HDM Blog colleagues Gary Baldwin and Vince Ciotti recently penned tongue-in-cheek predictions for 2011. So yeah, I'll jump on the bandwagon and take a more serious look at how Republican control of the U.S. House may affect health I.T. issues.

Full disclosure: I am a Democrat, raised by a very liberal mother and a conservative father who lost faith in the GOP when it nominated Goldwater for President and then tolerated Nixon's cover-ups. I easily could be a moderate Republican but that species is gone, as the party now somehow believes that ideological purity is healthy for a democracy. Off the soapbox and onto predictions:

1. House and Senate Republicans won't succeed in repealing the Affordable Care Act, but that doesn't mean they have to fund it. My bet is they will deny funds for a bunch of reform provisions, including creation of state health insurance exchanges. My hope is that the provision to develop "operating rules" to make the HIPAA financial/administrative transactions more uniform will be spared.

2. Many House GOP members, particularly Tea Partiers, will look at some $19 billion in borrowed money slated to pay financial incentives for meaningful use of electronic health records and decide it's money that doesn't have to be spent. But ideology won't be a match against angry constituents, particularly hospitals that offer lots of jobs in their communities, and the incentive funds will survive.

3. On the other hand, any remaining federal funding of comparative effectiveness research, which became reform opponents' method during the health reform debate by which the Obama administration would kill Grandma, is toast.

4. If an issue is tied to the Obama administration, it will be investigated in the House. Rep. Darrell Issa (R-Calif.) recently called President Obama "one of the most corrupt presidents in modern times." Most folks like this should not be taken seriously. But Issa is an exception as he's the new chair of the House Committee on Oversight and Government and promises continuous investigations of the administration's misdeeds. So, to counter the Institute of Medicine's study of the safety of EHRs, expect a "fair and balanced" investigation by Issa.

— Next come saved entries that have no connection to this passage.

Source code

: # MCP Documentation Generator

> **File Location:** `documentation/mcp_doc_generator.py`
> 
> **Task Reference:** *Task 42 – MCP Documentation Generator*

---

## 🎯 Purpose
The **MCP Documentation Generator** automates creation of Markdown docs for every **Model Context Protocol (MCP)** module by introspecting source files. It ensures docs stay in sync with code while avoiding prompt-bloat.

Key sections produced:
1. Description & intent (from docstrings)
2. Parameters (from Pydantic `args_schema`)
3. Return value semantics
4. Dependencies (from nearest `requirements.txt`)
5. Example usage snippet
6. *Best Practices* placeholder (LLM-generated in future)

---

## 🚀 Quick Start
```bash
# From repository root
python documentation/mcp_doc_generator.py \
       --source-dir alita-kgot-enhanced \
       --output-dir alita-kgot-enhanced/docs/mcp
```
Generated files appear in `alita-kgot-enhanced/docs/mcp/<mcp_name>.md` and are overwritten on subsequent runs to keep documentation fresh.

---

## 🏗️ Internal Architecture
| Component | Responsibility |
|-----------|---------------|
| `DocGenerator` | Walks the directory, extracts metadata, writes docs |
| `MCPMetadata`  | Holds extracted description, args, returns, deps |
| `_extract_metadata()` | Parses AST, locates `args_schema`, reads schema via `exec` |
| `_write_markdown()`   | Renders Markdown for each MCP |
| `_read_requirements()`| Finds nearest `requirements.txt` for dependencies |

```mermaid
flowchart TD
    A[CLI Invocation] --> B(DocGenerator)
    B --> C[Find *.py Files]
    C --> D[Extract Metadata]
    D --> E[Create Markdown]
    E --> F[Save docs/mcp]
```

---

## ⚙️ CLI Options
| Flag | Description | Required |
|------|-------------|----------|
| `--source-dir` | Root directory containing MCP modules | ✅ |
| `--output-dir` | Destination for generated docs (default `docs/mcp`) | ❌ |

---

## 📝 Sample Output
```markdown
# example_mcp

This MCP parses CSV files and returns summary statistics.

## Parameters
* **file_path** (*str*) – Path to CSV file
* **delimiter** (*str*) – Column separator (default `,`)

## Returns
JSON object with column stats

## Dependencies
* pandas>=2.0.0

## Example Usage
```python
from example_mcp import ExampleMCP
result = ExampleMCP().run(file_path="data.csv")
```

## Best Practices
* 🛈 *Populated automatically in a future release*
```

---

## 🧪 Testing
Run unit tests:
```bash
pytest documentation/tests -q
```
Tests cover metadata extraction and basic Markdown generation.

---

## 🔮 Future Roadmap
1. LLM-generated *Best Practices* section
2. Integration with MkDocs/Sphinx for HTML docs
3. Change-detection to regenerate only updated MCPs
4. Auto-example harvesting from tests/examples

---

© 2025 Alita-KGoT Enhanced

5. With the new House leaders looking for anything on which to damn the Obama administration, the "harm threshold" provision in the health care breach notification rule is low-hanging fruit. The provision enables an organization to determine on its own whether a breach is harmful enough to warrant notification. Expect the GOP to push for the threshold's removal if the administration doesn't remove it in a forthcoming final rule.